* **REQUIRED ACTION**
If a line of the data below contains the string "sensors", copy it into your answer.

* **RECORDS SUPPLIED**
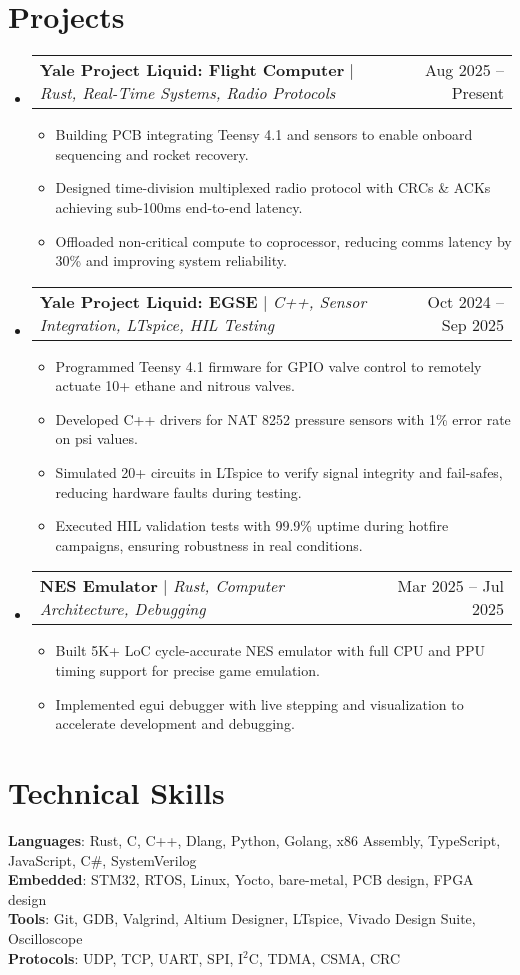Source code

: \documentclass[letterpaper,11pt]{article}
\makeatletter
\newcommand{\resumeItem}[1]{
  \item\small{
    {#1 \vspace{-2pt}}
  }
}
\newcommand{\resumeProjectHeading}[2]{
    \item
    \begin{tabular*}{0.97\textwidth}{l@{\extracolsep{\fill}}r}
      \small#1 & #2 \\
    \end{tabular*}\vspace{-7pt}
}
\newcommand{\resumeSubHeadingListStart}{\begin{itemize}[leftmargin=0.15in, label={}]}
\newcommand{\resumeSubHeadingListEnd}{\end{itemize}}
\newcommand{\resumeItemListStart}{\begin{itemize}}
\newcommand{\resumeItemListEnd}{\end{itemize}\vspace{-5pt}}
\makeatother
\begin{document}
\section{Projects}
    \resumeSubHeadingListStart
        \resumeProjectHeading
          {\textbf{Yale Project Liquid: Flight Computer} $|$ \emph{Rust, Real-Time Systems, Radio Protocols}}{Aug 2025 -- Present}
          \resumeItemListStart
            \resumeItem{Building PCB integrating Teensy 4.1 and sensors to enable onboard sequencing and rocket recovery.}
            \resumeItem{Designed time-division multiplexed radio protocol with CRCs \& ACKs achieving sub-100ms end-to-end latency.}
            \resumeItem{Offloaded non-critical compute to coprocessor, reducing comms latency by 30\% and improving system reliability.}
          \resumeItemListEnd
        \resumeProjectHeading
          {\textbf{Yale Project Liquid: EGSE} $|$ \emph{C++, Sensor Integration, LTspice, HIL Testing}}{Oct 2024 -- Sep 2025}
          \resumeItemListStart
            \resumeItem{Programmed Teensy 4.1 firmware for GPIO valve control to remotely actuate 10+ ethane and nitrous valves.}
            \resumeItem{Developed C++ drivers for NAT 8252 pressure sensors with 1\% error rate on psi values.}
            \resumeItem{Simulated 20+ circuits in LTspice to verify signal integrity and fail-safes, reducing hardware faults during testing.}
            \resumeItem{Executed HIL validation tests with 99.9\% uptime during hotfire campaigns, ensuring robustness in real conditions.}
          \resumeItemListEnd
        \resumeProjectHeading
          {\textbf{NES Emulator} $|$ \emph{Rust, Computer Architecture, Debugging}}{Mar 2025 -- Jul 2025}
          \resumeItemListStart
            \resumeItem{Built 5K+ LoC cycle-accurate NES emulator with full CPU and PPU timing support for precise game emulation.}
            \resumeItem{Implemented egui debugger with live stepping and visualization to accelerate development and debugging.}
          \resumeItemListEnd
    \resumeSubHeadingListEnd

\section{Technical Skills}
 \begin{itemize}[leftmargin=0.15in, label={}]
    \small{\item{
     \textbf{Languages}{: Rust, C, C++, Dlang, Python, Golang, x86 Assembly, TypeScript, JavaScript, C\#, SystemVerilog} \\
     \textbf{Embedded}{: STM32, RTOS, Linux, Yocto, bare-metal, PCB design, FPGA design} \\
     \textbf{Tools}{: Git, GDB, Valgrind, Altium Designer, LTspice, Vivado Design Suite, Oscilloscope} \\
     \textbf{Protocols}{: UDP, TCP, UART, SPI, I$^2$C, TDMA, CSMA, CRC} \\
    }}
 \end{itemize}
\end{document}
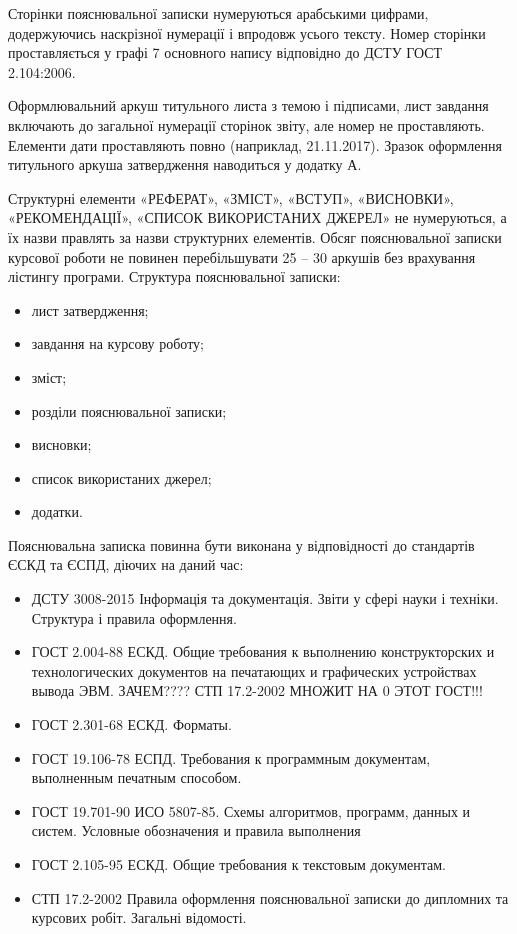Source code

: Сторінки пояснювальної записки  нумеруються арабськими цифрами, додержуючись наскрізної нумерації і впродовж усього тексту. Номер сторінки проставляється у графі 7 основного напису відповідно до ДСТУ ГОСТ 2.104:2006.

Оформлювальний аркуш титульного листа з темою і підписами, лист завдання  включають до загальної нумерації сторінок звіту, але номер не проставляють. Елементи дати проставляють повно (наприклад, 21.11.2017).  Зразок оформлення титульного аркуша затвердження наводиться у додатку А. 

Структурні елементи «РЕФЕРАТ», «ЗМІСТ», «ВСТУП», «ВИСНОВКИ», «РЕКОМЕНДАЦІЇ», «СПИСОК ВИКОРИСТАНИХ ДЖЕРЕЛ» не нумеруються, а їх назви правлять за назви структурних елементів.
Обсяг пояснювальної записки курсової роботи не повинен перебільшувати 25 – 30 аркушів без врахування лістингу програми.
Структура пояснювальної записки:

\begin{itemize}
\item лист затвердження;
\item завдання на курсову роботу;
\item зміст;
\item розділи пояснювальної записки;
\item висновки;
\item список використаних джерел;
\item додатки.
\end{itemize}


Пояснювальна записка повинна бути виконана у відповідності до стандартів ЄСКД та ЄСПД, діючих на даний час:
\begin{itemize}
\item ДСТУ 3008-2015 Інформація та документація. Звіти у сфері науки і техніки. Структура і правила оформлення.
\item ГОСТ 2.004-88 ЕСКД. Общие требования к вьполнению конструкторских и технологических документов на печатающих и графических устройствах вывода ЭВМ. ЗАЧЕМ???? СТП 17.2-2002 МНОЖИТ НА 0 ЭТОТ ГОСТ!!!
\item ГОСТ 2.301-68 ЕСКД. Форматы.
\item ГОСТ 19.106-78 ЕСПД. Требования к программным документам, вьполненным печатным способом.
\item ГОСТ 19.701-90 ИСО 5807-85. Схемы алгоритмов, программ, данных и систем. Условные обозначения и правила выполнения
\item ГОСТ 2.105-95 ЕСКД. Общие требования к текстовым документам.
\item СТП 17.2-2002 Правила оформлення пояснювальної записки до дипломних та курсових робіт. Загальні відомості.
\end{itemize}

* **SOLVED EXERCISE**
            \resumeItem{Building PCB integrating Teensy 4.1 and sensors to enable onboard sequencing and rocket recovery.}
            \resumeItem{Developed C++ drivers for NAT 8252 pressure sensors with 1\% error rate on psi values.}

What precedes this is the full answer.